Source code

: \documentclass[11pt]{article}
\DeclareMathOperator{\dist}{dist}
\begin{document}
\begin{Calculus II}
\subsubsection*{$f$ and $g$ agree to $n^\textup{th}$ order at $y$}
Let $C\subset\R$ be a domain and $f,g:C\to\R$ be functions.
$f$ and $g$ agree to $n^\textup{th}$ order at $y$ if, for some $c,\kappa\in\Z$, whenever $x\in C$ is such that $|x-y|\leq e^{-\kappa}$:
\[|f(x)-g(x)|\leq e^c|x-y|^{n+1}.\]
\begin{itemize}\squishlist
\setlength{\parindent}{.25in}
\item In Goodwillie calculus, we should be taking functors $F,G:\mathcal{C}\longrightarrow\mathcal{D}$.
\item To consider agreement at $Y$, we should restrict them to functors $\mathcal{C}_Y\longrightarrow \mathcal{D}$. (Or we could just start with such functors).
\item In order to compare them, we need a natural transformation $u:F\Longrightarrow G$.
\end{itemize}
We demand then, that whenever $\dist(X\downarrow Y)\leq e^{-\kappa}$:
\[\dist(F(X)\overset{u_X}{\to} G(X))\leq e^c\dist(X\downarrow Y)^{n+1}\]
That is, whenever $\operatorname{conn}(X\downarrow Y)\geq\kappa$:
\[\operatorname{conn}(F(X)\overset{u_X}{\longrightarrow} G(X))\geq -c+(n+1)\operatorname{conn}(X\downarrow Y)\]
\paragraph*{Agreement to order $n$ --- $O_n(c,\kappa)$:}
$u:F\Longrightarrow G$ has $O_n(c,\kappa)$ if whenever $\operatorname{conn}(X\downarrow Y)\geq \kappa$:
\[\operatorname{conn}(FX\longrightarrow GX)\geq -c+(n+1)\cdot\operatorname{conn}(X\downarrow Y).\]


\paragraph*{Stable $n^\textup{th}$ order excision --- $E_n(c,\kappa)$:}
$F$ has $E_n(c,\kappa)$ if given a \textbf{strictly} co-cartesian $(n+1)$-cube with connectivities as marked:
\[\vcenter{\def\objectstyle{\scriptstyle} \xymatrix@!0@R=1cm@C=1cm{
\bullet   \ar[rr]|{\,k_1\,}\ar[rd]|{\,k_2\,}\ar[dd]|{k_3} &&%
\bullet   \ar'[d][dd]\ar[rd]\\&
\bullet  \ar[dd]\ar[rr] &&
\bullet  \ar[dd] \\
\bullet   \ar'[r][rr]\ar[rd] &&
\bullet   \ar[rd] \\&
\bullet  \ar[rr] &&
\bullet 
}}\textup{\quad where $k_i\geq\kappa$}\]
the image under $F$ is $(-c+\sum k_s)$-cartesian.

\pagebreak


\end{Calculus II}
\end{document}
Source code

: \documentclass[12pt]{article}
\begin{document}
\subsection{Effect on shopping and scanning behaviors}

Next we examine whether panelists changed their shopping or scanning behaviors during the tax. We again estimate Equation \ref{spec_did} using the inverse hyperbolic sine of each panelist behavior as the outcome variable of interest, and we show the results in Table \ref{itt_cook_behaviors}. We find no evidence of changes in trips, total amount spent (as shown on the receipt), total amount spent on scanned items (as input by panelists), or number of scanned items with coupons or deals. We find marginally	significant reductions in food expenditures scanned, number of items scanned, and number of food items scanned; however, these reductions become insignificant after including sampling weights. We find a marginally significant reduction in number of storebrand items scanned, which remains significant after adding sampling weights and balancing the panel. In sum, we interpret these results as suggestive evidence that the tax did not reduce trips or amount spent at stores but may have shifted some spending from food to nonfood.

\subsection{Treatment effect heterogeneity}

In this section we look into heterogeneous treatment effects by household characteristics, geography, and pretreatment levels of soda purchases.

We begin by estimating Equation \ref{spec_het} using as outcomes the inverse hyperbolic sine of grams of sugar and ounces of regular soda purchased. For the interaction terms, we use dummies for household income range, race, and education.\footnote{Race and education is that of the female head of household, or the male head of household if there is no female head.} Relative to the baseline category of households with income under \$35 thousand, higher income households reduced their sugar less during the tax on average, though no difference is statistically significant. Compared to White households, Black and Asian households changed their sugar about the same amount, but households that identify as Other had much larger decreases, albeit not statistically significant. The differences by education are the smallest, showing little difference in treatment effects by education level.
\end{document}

*THE PROBLEM*. Return the lines above that include the string "during".

*REPLY*.
Next we examine whether panelists changed their shopping or scanning behaviors during the tax. We again estimate Equation \ref{spec_did} using the inverse hyperbolic sine of each panelist behavior as the outcome variable of interest, and we show the results in Table \ref{itt_cook_behaviors}. We find no evidence of changes in trips, total amount spent (as shown on the receipt), total amount spent on scanned items (as input by panelists), or number of scanned items with coupons or deals. We find marginally	significant reductions in food expenditures scanned, number of items scanned, and number of food items scanned; however, these reductions become insignificant after including sampling weights. We find a marginally significant reduction in number of storebrand items scanned, which remains significant after adding sampling weights and balancing the panel. In sum, we interpret these results as suggestive evidence that the tax did not reduce trips or amount spent at stores but may have shifted some spending from food to nonfood.
We begin by estimating Equation \ref{spec_het} using as outcomes the inverse hyperbolic sine of grams of sugar and ounces of regular soda purchased. For the interaction terms, we use dummies for household income range, race, and education.\footnote{Race and education is that of the female head of household, or the male head of household if there is no female head.} Relative to the baseline category of households with income under \$35 thousand, higher income households reduced their sugar less during the tax on average, though no difference is statistically significant. Compared to White households, Black and Asian households changed their sugar about the same amount, but households that identify as Other had much larger decreases, albeit not statistically significant. The differences by education are the smallest, showing little difference in treatment effects by education level.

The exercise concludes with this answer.